Rep: Febrianto Adi Saputro Red: Hiru Muhammad

REPUBLIKA.CO.ID, JAKARTA--Anggota Komisi IX DPR Netty Prasetiyani mengkritisi pemberlakuan pemberian denda dan sanksi bagi masyarakat yang menolak vaksinasi covid-19. Netty mengingatkan pemerintah agar memperbaiki pola komunikasi publik sehingga  masyarakat memahami tujuan program,  memiliki kesadaran, dan akhirnya  bersedia  mengikuti vaksinasi secara sukarela. 

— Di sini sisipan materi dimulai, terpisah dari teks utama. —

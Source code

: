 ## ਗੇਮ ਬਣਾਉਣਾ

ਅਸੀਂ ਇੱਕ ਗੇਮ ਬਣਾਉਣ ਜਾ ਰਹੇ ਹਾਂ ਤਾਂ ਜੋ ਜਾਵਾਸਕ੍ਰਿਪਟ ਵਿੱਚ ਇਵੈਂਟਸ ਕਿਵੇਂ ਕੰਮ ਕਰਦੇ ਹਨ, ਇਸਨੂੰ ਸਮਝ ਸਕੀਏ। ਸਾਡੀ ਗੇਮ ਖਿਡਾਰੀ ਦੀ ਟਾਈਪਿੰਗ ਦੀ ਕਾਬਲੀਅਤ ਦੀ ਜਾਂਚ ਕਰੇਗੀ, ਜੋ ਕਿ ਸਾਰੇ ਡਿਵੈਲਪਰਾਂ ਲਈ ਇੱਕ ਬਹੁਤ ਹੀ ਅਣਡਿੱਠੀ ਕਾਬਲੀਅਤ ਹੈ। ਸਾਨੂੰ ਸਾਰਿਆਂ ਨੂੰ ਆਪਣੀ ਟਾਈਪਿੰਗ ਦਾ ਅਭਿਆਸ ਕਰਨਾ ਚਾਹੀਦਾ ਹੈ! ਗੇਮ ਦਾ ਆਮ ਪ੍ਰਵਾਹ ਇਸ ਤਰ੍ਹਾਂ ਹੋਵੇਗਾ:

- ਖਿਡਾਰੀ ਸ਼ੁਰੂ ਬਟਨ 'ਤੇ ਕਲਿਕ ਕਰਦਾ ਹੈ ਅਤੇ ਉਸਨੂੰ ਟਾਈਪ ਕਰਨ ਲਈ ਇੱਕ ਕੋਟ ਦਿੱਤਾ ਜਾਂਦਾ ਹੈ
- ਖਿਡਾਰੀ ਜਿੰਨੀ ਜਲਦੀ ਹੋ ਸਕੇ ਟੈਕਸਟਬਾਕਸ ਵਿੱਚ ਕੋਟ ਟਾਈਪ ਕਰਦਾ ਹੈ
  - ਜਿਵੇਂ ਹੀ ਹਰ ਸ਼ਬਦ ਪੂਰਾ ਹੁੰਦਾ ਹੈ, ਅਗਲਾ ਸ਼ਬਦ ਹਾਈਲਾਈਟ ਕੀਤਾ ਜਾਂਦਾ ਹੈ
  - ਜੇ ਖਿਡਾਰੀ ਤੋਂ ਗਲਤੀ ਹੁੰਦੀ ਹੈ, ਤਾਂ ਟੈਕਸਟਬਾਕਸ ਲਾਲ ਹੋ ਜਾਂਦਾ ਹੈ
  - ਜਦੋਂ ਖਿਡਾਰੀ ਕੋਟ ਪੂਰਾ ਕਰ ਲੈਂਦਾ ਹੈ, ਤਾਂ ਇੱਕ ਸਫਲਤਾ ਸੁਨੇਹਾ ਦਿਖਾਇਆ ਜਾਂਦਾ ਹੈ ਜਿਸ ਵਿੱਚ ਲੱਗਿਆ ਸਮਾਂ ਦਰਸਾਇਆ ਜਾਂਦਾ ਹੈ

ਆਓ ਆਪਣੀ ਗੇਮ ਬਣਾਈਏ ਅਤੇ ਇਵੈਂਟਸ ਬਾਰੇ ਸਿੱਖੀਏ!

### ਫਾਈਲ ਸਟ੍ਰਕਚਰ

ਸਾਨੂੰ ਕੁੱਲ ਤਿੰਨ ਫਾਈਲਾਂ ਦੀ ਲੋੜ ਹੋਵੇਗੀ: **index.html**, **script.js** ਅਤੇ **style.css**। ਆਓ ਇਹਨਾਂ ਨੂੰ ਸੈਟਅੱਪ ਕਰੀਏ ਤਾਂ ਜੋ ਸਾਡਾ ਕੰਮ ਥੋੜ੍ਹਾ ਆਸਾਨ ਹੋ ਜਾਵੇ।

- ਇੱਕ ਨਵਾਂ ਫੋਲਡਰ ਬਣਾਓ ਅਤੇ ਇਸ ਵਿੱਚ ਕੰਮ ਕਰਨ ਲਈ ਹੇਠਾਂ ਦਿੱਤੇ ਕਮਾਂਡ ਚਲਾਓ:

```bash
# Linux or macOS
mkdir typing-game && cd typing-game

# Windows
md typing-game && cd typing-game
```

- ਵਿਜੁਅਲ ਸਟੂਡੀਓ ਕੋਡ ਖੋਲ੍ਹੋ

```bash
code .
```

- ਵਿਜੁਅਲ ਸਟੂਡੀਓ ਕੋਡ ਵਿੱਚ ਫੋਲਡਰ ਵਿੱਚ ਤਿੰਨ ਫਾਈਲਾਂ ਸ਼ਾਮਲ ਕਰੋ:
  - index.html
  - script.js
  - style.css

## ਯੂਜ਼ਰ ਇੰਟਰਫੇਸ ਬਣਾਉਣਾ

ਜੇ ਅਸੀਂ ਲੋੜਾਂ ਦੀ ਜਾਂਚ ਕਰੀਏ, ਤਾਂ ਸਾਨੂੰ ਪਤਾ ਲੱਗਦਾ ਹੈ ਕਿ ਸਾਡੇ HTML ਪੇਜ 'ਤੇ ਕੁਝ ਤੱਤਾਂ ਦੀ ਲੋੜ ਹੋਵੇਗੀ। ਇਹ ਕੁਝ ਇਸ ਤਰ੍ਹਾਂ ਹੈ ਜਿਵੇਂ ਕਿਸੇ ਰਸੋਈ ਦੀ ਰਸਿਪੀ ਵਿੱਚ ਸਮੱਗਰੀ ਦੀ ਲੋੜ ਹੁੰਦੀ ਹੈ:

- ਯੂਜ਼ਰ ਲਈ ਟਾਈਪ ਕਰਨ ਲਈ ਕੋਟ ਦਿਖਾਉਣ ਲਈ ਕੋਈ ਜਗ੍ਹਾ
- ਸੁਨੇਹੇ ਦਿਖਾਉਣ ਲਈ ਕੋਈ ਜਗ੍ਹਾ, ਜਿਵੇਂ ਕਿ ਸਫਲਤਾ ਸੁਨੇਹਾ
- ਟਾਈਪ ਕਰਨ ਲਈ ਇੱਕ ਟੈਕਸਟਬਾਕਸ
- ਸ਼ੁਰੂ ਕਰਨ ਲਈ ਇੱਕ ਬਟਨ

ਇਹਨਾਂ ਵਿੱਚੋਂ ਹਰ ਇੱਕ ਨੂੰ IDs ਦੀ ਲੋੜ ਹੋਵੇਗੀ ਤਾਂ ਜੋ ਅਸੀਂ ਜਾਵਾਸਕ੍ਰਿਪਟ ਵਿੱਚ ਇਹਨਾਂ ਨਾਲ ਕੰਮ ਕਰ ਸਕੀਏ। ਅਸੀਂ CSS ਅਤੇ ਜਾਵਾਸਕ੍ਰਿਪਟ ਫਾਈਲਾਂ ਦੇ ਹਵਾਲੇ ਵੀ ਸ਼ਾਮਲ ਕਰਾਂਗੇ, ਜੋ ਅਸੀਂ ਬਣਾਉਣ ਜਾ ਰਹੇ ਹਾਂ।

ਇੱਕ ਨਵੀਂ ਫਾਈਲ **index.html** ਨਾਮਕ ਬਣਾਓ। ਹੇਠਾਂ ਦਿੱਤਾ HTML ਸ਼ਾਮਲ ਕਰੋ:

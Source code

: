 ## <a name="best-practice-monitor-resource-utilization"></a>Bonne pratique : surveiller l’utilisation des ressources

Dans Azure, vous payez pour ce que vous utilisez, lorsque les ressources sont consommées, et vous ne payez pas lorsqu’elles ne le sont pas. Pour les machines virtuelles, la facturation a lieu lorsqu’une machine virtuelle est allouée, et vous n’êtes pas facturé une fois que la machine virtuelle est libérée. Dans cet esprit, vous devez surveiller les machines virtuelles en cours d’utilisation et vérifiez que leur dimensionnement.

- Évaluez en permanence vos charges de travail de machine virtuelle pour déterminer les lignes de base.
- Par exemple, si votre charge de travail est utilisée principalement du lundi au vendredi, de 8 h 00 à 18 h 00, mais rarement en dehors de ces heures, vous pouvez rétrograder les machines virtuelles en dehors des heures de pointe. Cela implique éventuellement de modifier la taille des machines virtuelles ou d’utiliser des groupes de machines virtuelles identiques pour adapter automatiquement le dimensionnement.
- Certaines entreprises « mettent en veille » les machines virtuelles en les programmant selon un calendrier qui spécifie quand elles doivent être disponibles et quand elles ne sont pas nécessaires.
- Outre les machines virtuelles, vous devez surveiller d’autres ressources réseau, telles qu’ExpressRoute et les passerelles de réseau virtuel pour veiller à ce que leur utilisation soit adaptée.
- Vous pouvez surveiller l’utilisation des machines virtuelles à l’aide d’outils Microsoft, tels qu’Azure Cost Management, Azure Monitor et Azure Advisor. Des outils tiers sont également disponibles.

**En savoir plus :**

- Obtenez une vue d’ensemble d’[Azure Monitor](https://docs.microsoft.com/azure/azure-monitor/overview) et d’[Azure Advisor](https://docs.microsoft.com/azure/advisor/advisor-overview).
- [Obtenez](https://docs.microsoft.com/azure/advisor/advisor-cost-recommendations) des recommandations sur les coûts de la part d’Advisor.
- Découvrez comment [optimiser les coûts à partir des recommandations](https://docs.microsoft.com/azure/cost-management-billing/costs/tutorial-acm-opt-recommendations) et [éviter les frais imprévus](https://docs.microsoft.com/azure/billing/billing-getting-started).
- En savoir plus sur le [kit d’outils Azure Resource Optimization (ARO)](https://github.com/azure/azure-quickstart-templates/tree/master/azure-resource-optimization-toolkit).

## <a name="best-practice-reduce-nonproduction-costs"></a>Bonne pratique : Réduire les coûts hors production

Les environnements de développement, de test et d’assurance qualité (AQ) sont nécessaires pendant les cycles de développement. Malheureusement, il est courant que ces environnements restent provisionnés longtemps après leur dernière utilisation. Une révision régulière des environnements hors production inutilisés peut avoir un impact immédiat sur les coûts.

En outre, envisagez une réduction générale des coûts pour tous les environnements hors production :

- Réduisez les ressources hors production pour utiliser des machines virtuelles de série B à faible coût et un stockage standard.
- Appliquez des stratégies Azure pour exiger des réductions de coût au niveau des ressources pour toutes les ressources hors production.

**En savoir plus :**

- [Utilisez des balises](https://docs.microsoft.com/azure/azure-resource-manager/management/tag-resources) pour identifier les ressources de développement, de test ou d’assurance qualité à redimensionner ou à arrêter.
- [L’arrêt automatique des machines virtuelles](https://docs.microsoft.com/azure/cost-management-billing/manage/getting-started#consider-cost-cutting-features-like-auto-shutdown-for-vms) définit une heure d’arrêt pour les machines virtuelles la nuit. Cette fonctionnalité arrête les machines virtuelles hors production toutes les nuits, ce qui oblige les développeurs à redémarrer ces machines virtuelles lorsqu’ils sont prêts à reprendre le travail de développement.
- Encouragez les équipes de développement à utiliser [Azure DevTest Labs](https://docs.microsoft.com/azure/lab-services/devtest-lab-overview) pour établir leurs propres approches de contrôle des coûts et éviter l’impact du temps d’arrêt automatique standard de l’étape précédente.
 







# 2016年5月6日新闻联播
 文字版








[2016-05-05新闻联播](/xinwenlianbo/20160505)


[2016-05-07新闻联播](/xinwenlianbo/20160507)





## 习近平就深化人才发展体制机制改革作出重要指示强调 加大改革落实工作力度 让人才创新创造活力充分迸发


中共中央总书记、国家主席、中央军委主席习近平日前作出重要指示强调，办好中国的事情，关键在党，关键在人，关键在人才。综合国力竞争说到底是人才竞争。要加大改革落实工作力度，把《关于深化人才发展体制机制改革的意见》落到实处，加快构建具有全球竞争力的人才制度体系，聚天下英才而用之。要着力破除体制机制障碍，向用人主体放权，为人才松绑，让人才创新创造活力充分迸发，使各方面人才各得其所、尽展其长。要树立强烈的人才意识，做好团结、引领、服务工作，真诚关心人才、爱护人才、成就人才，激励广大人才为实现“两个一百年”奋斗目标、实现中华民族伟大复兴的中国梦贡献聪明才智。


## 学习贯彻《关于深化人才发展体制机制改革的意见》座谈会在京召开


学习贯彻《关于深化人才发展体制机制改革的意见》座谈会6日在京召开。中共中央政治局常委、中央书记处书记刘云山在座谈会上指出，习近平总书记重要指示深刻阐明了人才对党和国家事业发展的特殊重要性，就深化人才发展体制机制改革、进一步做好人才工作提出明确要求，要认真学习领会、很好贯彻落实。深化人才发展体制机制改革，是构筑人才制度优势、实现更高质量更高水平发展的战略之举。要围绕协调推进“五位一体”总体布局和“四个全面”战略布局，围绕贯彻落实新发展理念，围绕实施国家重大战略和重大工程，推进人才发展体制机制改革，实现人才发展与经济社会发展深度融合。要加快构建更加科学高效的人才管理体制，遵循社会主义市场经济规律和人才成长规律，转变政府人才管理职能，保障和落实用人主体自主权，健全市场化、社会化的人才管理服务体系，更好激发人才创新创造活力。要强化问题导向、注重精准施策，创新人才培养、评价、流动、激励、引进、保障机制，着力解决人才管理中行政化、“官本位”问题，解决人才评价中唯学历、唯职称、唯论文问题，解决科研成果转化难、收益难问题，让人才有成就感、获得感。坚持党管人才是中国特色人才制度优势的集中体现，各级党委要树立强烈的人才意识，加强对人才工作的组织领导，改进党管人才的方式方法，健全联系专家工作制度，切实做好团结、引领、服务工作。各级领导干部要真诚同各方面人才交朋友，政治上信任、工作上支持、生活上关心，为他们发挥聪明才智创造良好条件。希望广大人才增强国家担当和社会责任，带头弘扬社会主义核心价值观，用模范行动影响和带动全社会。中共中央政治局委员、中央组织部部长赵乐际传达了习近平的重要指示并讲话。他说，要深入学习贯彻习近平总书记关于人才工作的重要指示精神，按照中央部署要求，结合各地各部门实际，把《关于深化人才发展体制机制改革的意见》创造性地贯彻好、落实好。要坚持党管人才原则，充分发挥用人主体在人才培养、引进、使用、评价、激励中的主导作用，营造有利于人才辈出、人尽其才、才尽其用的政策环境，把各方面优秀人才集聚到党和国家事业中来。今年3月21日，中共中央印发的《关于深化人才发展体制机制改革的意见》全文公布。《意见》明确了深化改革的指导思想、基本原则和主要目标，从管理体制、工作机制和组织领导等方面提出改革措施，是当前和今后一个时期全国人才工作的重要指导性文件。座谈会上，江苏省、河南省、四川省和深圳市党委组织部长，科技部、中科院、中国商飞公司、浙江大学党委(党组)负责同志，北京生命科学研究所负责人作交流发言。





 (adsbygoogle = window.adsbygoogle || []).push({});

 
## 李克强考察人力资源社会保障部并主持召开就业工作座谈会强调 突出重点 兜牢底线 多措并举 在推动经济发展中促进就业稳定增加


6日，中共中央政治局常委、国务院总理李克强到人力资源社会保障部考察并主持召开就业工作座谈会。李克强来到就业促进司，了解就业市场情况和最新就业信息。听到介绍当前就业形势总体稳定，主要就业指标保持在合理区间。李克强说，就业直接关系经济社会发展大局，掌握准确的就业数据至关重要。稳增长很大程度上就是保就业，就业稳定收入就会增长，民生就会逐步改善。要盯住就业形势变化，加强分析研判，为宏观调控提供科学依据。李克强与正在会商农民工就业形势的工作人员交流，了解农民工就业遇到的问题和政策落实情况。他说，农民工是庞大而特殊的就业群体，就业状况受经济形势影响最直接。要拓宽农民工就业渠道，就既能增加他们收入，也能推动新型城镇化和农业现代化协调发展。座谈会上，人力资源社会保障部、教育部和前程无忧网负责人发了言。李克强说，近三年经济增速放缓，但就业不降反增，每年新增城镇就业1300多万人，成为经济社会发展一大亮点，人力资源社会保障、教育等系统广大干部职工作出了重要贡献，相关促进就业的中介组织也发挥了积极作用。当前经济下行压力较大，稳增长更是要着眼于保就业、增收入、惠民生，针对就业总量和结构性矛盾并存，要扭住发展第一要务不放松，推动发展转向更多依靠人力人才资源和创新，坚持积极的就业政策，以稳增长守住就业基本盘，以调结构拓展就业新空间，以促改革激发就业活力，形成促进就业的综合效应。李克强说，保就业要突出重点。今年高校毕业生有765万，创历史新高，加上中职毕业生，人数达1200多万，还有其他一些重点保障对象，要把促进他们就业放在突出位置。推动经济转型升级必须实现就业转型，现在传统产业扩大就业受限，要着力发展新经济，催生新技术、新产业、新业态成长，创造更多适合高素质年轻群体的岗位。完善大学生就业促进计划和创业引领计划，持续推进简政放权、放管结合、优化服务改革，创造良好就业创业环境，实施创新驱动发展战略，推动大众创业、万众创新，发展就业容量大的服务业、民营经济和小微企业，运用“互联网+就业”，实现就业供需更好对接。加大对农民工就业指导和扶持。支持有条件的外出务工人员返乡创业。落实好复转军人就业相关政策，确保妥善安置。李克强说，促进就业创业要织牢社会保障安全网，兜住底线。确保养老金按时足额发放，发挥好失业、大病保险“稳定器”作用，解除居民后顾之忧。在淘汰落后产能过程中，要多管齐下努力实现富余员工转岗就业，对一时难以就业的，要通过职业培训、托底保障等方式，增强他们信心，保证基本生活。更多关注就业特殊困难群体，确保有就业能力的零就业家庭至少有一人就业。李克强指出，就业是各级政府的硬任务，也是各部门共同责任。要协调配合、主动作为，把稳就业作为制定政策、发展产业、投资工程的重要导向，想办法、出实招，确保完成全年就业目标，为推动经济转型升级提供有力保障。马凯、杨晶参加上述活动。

"Pemerintah seharusnya belajar dari pengalaman, betapa kelemahan komunikasi publik hanya menimbulkan kebingungan, kepanikan, bahkan civil disobedience, pembangkangan sosial," kata Netty dalam keterangan tertulisnya kepada Republika, Selasa (16/2).

Menurut Netty, pemberian denda dan sanksi hanya akan membuat masyarakat makin tertekan dan terbebani di tengah dampak sosial ekonomi pandemi yang menambah jumlah penduduk miskin Indonesia. Ia memaparkan data Badan Pusat Statistik pada September 2020, yang menyebut jumlah penduduk miskin Indonesia mencapai 27,55 juta orang atau setara dengan 10,19 persen. 

"Bagaimana masyarakat tidak abai soal denda vaksin,  jika untuk urusan kebutuhan pokok seperti pangan dan sandang saja mereka masih kesulitan. Bukankah pemerintah seharusnya memastikan rakyat terpenuhi kebutuhan pokoknya dengan memberikan dukungan,  Jangan sampai aturan denda dan sanksi malah membuat negara makin memiskinkan rakyatnya," tegasnya.

Selain itu, politikus Partai Keadilan Sejahtera (PKS) tersebut menilai terbitnya Perpres Nomor 14 Tahun 2021 tentang perubahan atas Perpres Nomor 99 Tahun 2020 tentang Pengadaan Vaksin dan Pelaksanaan Vaksinasi telah melanggar kesimpulan rapat kerja dengan Komisi IX  pada 14 Januari 2021 (poin 1 huruf g). Dalam kesimpulan rapat kerja Komisi IX dan Kementerian Kesehatan disepakati bahwa pemerintah tidak mengedepankan denda atau pidana dalam program vaksinasi.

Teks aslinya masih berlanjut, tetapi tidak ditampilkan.